So both music and engineering have a sense of determinism (the printed notes in music, the relationships between the elements of the system in engineering), but both also have a sense of the unknown (the creativity in performance, the not-random-randomness in a complex system). This is how I think of the process of a person creating a reaction to the environment. Whether we are talking about creating a musical performance or an engineered system, we are talking of first creating a perception, a model of the world ‘as we perceive it’: “have the sound in your head before you play, and then, when you play the sound is your direction”[1]. This perception is the reality on which we base our subsequent decisions. The music and engineering examples are just precise examples of the same process by which we determine what steps to take in order to survive in the complex environment in which we find ourselves.
This means that we need to see how we create this perception.
We create a model of the world which is based on the information we receive through our sensory pathways (see Figure 1). The key is to understand that there will be a difference between the model of the world as produced in the brain by this process, and the actual world, in other words, a “Sensory Prediction Error”. This error is produced in multiple parts of the process, including the sensors, sensorial pathways, the interpretation of the outputs and the interpretation of these to form the perception. The step forward in theoretical neurobiology[2] was to realise that the brain works to minimise the entropy (i.e. reduce the Sensory Prediction Error) of this system in order to maintain the body’s survival, and it is this entropy minimisation process that drives the process of creating the response. The brain is thus a predictive organ striving to correct its imperfect predictions and inferences. It is for this reason that the process is called Active Inference: we work on the basis that we continuously and actively infer the future and respond in a way to protect our survival.
We have observed this process occurring in PEARL[3], for example, when people felt that the building became warmer when we switched off the simulated sound of an air conditioning system, or when people in a train leant forward in preparation for the inertial forces of the deceleration process when they heard it slowing down and applying the brakes to arrive in a station, even though the train was not actually moving. In both cases, there was a Sensory Prediction Error. People perceived and reacted to the cooling effect of an air conditioning system, even though there wasn’t one, or to the effects of changes in motion even though they were not moving.
The Active Inference process is shown in Figure 1, where the process is characterised as a real process in the actual world (what is actually happening) and a modelled process in the brain based on the interpretation of incoming data stimulating a model of the world’s process. Figure 1 shows the process of generating a set of sensory states (Y) on the basis of hypotheses (X) generated in the brain resulting from sensory inputs via the sensory pathways, and which may or may not include the actual true state of the world (X*). These result in the brain instructing some action (U) which will usually take place in the real world. Our experiments in PEARL are conceived to obtain data about the sensory states (Y) as perceived by a person through hypotheses (X) (i.e. the physiological and neurological data) and conscious representations of these hypotheses (U) (represented by data from, for example, ‘scores’ recorded on a Likert scale slider and interview responses).

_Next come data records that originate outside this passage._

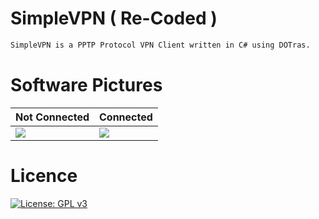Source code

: # SimpleVPN ( Re-Coded )
```bash
SimpleVPN is a PPTP Protocol VPN Client written in C# using DOTras.
```
# Software Pictures
| Not Connected | Connected |
| --- | ---  |
|![](https://image.prntscr.com/image/qXaoxh-cSbK8SwAicS1XRA.png) | ![](https://image.prntscr.com/image/uyoCBUWaRtiJ1jnB4AlEjQ.png)  |

# Licence
[![License: GPL v3](https://img.shields.io/badge/License-GPLv3-blue.svg)](https://www.gnu.org/licenses/gpl-3.0)
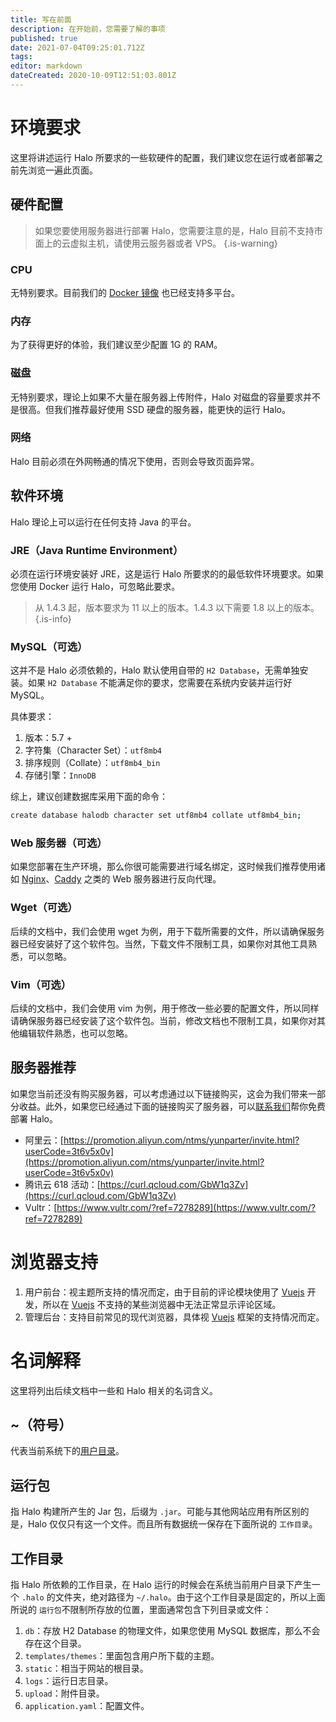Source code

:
 ```yaml
---
title: 写在前面
description: 在开始前，您需要了解的事项
published: true
date: 2021-07-04T09:25:01.712Z
tags: 
editor: markdown
dateCreated: 2020-10-09T12:51:03.801Z
---
```


# 环境要求

这里将讲述运行 Halo 所要求的一些软硬件的配置，我们建议您在运行或者部署之前先浏览一遍此页面。

## 硬件配置

> 如果您要使用服务器进行部署 Halo，您需要注意的是，Halo 目前不支持市面上的云虚拟主机，请使用云服务器或者 VPS。
{.is-warning}

### CPU

无特别要求。目前我们的 [Docker 镜像](https://hub.docker.com/r/halohub/halo) 也已经支持多平台。

### 内存

为了获得更好的体验，我们建议至少配置 1G 的 RAM。

### 磁盘

无特别要求，理论上如果不大量在服务器上传附件，Halo 对磁盘的容量要求并不是很高。但我们推荐最好使用 SSD 硬盘的服务器，能更快的运行 Halo。

### 网络

Halo 目前必须在外网畅通的情况下使用，否则会导致页面异常。

## 软件环境

Halo 理论上可以运行在任何支持 Java 的平台。

### JRE（Java Runtime Environment）

必须在运行环境安装好 JRE，这是运行 Halo 所要求的的最低软件环境要求。如果您使用 Docker 运行 Halo，可忽略此要求。

> 从 1.4.3 起，版本要求为 11 以上的版本。1.4.3 以下需要 1.8 以上的版本。
{.is-info}

### MySQL（可选）

这并不是 Halo 必须依赖的，Halo 默认使用自带的 `H2 Database`，无需单独安装。如果 `H2 Database` 不能满足你的要求，您需要在系统内安装并运行好 MySQL。

具体要求：

1. 版本：5.7 +
2. 字符集（Character Set）：`utf8mb4`
3. 排序规则（Collate）：`utf8mb4_bin`
4. 存储引擎：`InnoDB`

综上，建议创建数据库采用下面的命令：

```bash
create database halodb character set utf8mb4 collate utf8mb4_bin;
```

### Web 服务器（可选）

如果您部署在生产环境，那么你很可能需要进行域名绑定，这时候我们推荐使用诸如 [Nginx](http://nginx.org/)、[Caddy](https://caddyserver.com/) 之类的 Web 服务器进行反向代理。

### Wget（可选）

后续的文档中，我们会使用 wget 为例，用于下载所需要的文件，所以请确保服务器已经安装好了这个软件包。当然，下载文件不限制工具，如果你对其他工具熟悉，可以忽略。

### Vim（可选）

后续的文档中，我们会使用 vim 为例，用于修改一些必要的配置文件，所以同样请确保服务器已经安装了这个软件包。当前，修改文档也不限制工具，如果你对其他编辑软件熟悉，也可以忽略。

## 服务器推荐

如果您当前还没有购买服务器，可以考虑通过以下链接购买，这会为我们带来一部分收益。此外，如果您已经通过下面的链接购买了服务器，可以[联系我们](mailto:hi@halo.run)帮你免费部署 Halo。

- 阿里云：[https://promotion.aliyun.com/ntms/yunparter/invite.html?userCode=3t6v5x0v](https://promotion.aliyun.com/ntms/yunparter/invite.html?userCode=3t6v5x0v)
- 腾讯云 618 活动：[https://curl.qcloud.com/GbW1q3Zv](https://curl.qcloud.com/GbW1q3Zv)
- Vultr：[https://www.vultr.com/?ref=7278289](https://www.vultr.com/?ref=7278289)

# 浏览器支持

1. 用户前台：视主题所支持的情况而定，由于目前的评论模块使用了 [Vuejs](https://cn.vuejs.org/v2/guide/installation.html#%E5%85%BC%E5%AE%B9%E6%80%A7) 开发，所以在 [Vuejs](https://cn.vuejs.org/v2/guide/installation.html#%E5%85%BC%E5%AE%B9%E6%80%A7) 不支持的某些浏览器中无法正常显示评论区域。
2. 管理后台：支持目前常见的现代浏览器，具体视 [Vuejs](https://cn.vuejs.org/v2/guide/installation.html#%E5%85%BC%E5%AE%B9%E6%80%A7) 框架的支持情况而定。

# 名词解释

这里将列出后续文档中一些和 Halo 相关的名词含义。

## ~（符号）

代表当前系统下的[用户目录](https://zh.wikipedia.org/wiki/%E5%AE%B6%E7%9B%AE%E5%BD%95)。

## 运行包
指 Halo 构建所产生的 Jar 包，后缀为 `.jar`。可能与其他网站应用有所区别的是，Halo 仅仅只有这一个文件。而且所有数据统一保存在下面所说的 `工作目录`。

## 工作目录
指 Halo 所依赖的工作目录，在 Halo 运行的时候会在系统当前用户目录下产生一个 `.halo` 的文件夹，绝对路径为 `~/.halo`。由于这个工作目录是固定的，所以上面所说的 `运行包`不限制所存放的位置，里面通常包含下列目录或文件：

1. `db`：存放 H2 Database 的物理文件，如果您使用 MySQL 数据库，那么不会存在这个目录。
2. `templates/themes`：里面包含用户所下载的主题。
3. `static`：相当于网站的根目录。
4. `logs`：运行日志目录。
4. `upload`：附件目录。
5. `application.yaml`：配置文件。
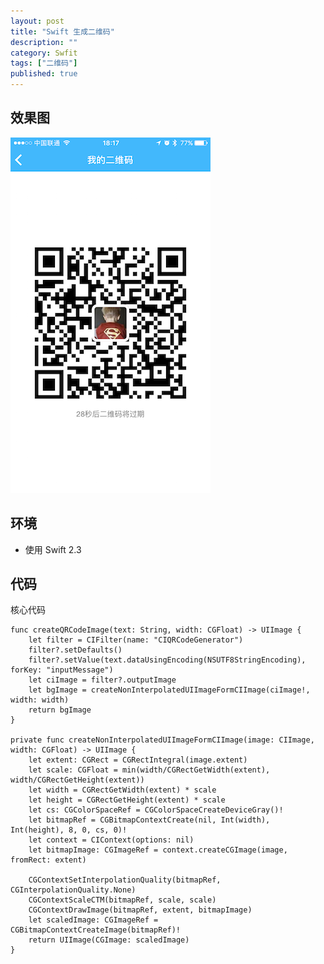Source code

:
 ```yaml
---
layout: post
title: "Swift 生成二维码"
description: ""
category: Swfit
tags: ["二维码"]
published: true
---
```


## 效果图

<img src="/images/post/2016-09-02-swift-create-qrcodeimage/IMG_3229.PNG" style="width:320px;height:569px;" />

## 环境

*	使用 Swift 2.3

## 代码

核心代码

<pre><code class="language-swift">func createQRCodeImage(text: String, width: CGFloat) -> UIImage {
    let filter = CIFilter(name: "CIQRCodeGenerator")
    filter?.setDefaults()
    filter?.setValue(text.dataUsingEncoding(NSUTF8StringEncoding), forKey: "inputMessage")
    let ciImage = filter?.outputImage
    let bgImage = createNonInterpolatedUIImageFormCIImage(ciImage!, width: width)
    return bgImage
}

private func createNonInterpolatedUIImageFormCIImage(image: CIImage, width: CGFloat) -> UIImage {
    let extent: CGRect = CGRectIntegral(image.extent)
    let scale: CGFloat = min(width/CGRectGetWidth(extent), width/CGRectGetHeight(extent))
    let width = CGRectGetWidth(extent) * scale
    let height = CGRectGetHeight(extent) * scale
    let cs: CGColorSpaceRef = CGColorSpaceCreateDeviceGray()!
    let bitmapRef = CGBitmapContextCreate(nil, Int(width), Int(height), 8, 0, cs, 0)!
    let context = CIContext(options: nil)
    let bitmapImage: CGImageRef = context.createCGImage(image, fromRect: extent)
    
    CGContextSetInterpolationQuality(bitmapRef,  CGInterpolationQuality.None)
    CGContextScaleCTM(bitmapRef, scale, scale)
    CGContextDrawImage(bitmapRef, extent, bitmapImage)
    let scaledImage: CGImageRef = CGBitmapContextCreateImage(bitmapRef)!
    return UIImage(CGImage: scaledImage)
}
</code></pre>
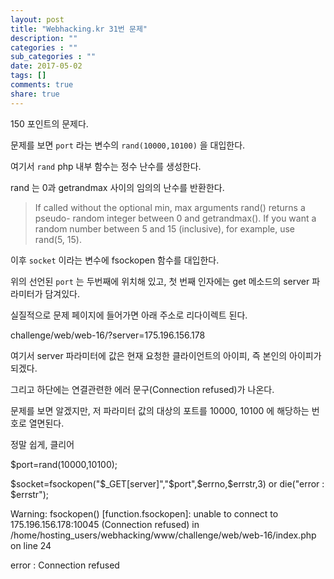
 ```yaml
---
layout: post
title: "Webhacking.kr 31번 문제"
description: ""
categories : ""
sub_categories : ""
date: 2017-05-02
tags: []
comments: true
share: true
---
```


150 포인트의 문제다.

문제를 보면 `port` 라는 변수의 `rand(10000,10100)` 을 대입한다.

  

여기서 `rand` php 내부 함수는 정수 난수를 생성한다.

rand 는 0과 getrandmax 사이의 임의의 난수를 반환한다.

  

> If called without the optional min, max arguments rand() returns a pseudo-
random integer between 0 and getrandmax(). If you want a random number between
5 and 15 (inclusive), for example, use rand(5, 15).

  

이후 `socket` 이라는 변수에 fsockopen 함수를 대입한다.

위의 선언된 `port` 는 두번째에 위치해 있고, 첫 번째 인자에는 get 메소드의 server 파라미터가 담겨있다.

실질적으로 문제 페이지에 들어가면 아래 주소로 리다이렉트 된다.

  

challenge/web/web-16/?server=175.196.156.178

  

여기서 server 파라미터에 값은 현재 요청한 클라이언트의 아이피, 즉 본인의 아이피가 되겠다.

그리고 하단에는 연결관련한 에러 문구(Connection refused)가 나온다.

  

문제를 보면 알겠지만, 저 파라미터 값의 대상의 포트를 10000, 10100 에 해당하는 번호로 열면된다.

정말 쉽게, 클리어

  

$port=rand(10000,10100);

$socket=fsockopen("$_GET[server]","$port",$errno,$errstr,3) or die("error :
$errstr");

  

  

Warning: fsockopen() [function.fsockopen]: unable to connect to
175.196.156.178:10045 (Connection refused) in
/home/hosting_users/webhacking/www/challenge/web/web-16/index.php on line 24

error : Connection refused

  

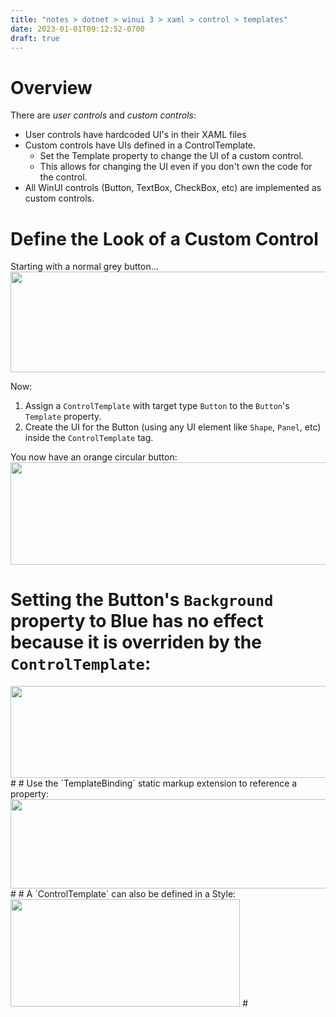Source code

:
 ```yaml
---
title: "notes > dotnet > winui 3 > xaml > control > templates"
date: 2023-01-01T09:12:52-0700
draft: true
---
```

# Overview
There are *user controls* and *custom controls*:
- User controls have hardcoded UI's in their XAML files
- Custom controls have UIs defined in a ControlTemplate.
  - Set the Template property to change the UI of a custom control.
  - This allows for changing the UI even if you don't own the code for the control.
- All WinUI controls (Button, TextBox, CheckBox, etc) are implemented as custom controls.

# Define the Look of a Custom Control
Starting with a normal grey button…
<img src="media/XAML_Control-Templates-image1.png" style="width:6.04167in;height:1.675in" />

Now:
1.  Assign a `ControlTemplate` with target type `Button` to the `Button`'s `Template` property.
2.  Create the UI for the Button (using any UI element like `Shape`, `Panel`, etc) inside the `ControlTemplate` tag.

You now have an orange circular button:
<img src="media/XAML_Control-Templates-image2.png" style="width:6.10833in;height:1.70833in" />
# 
# Setting the Button's `Background` property to Blue has no effect because it is overriden by the `ControlTemplate`:
<img src="media/XAML_Control-Templates-image3.png" style="width:5.975in;height:1.53333in" />
# 
# Use the `TemplateBinding` static markup extension to reference a property:
<img src="media/XAML_Control-Templates-image4.png" style="width:5.975in;height:1.49167in" />
# 
# A `ControlTemplate` can also be defined in a Style:
<img src="media/XAML_Control-Templates-image5.png" style="width:3.825in;height:1.79167in" />
# 



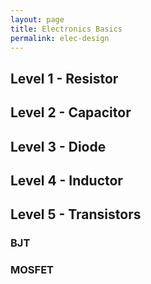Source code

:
 ```yaml
---
layout: page
title: Electronics Basics
permalink: elec-design
---
```


## Level 1 - Resistor
## Level 2 - Capacitor
## Level 3 - Diode

## Level 4 - Inductor

## Level 5 - Transistors
### BJT
### MOSFET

Figure 1 Active Inference process relating a real world to an estimated world in the brain
Figure 2 shows how the perception process is conceived following the latest thinking in theoretical neurobiology. In this model, Perception is constructed, starting with the Lived Experience of the individual (represented as something like “what happened last time I received data like this?”), supplemented by the incoming multisensory data arriving via the sensory pathways. There are many sensory pathways, some internal and some external. Typically, we think of 5 sensory pathways (vision, hearing, smell, touch, taste), but there are many more and these can affect the creation of a perception (you might perceive the world differently if you have a stomachache, for example).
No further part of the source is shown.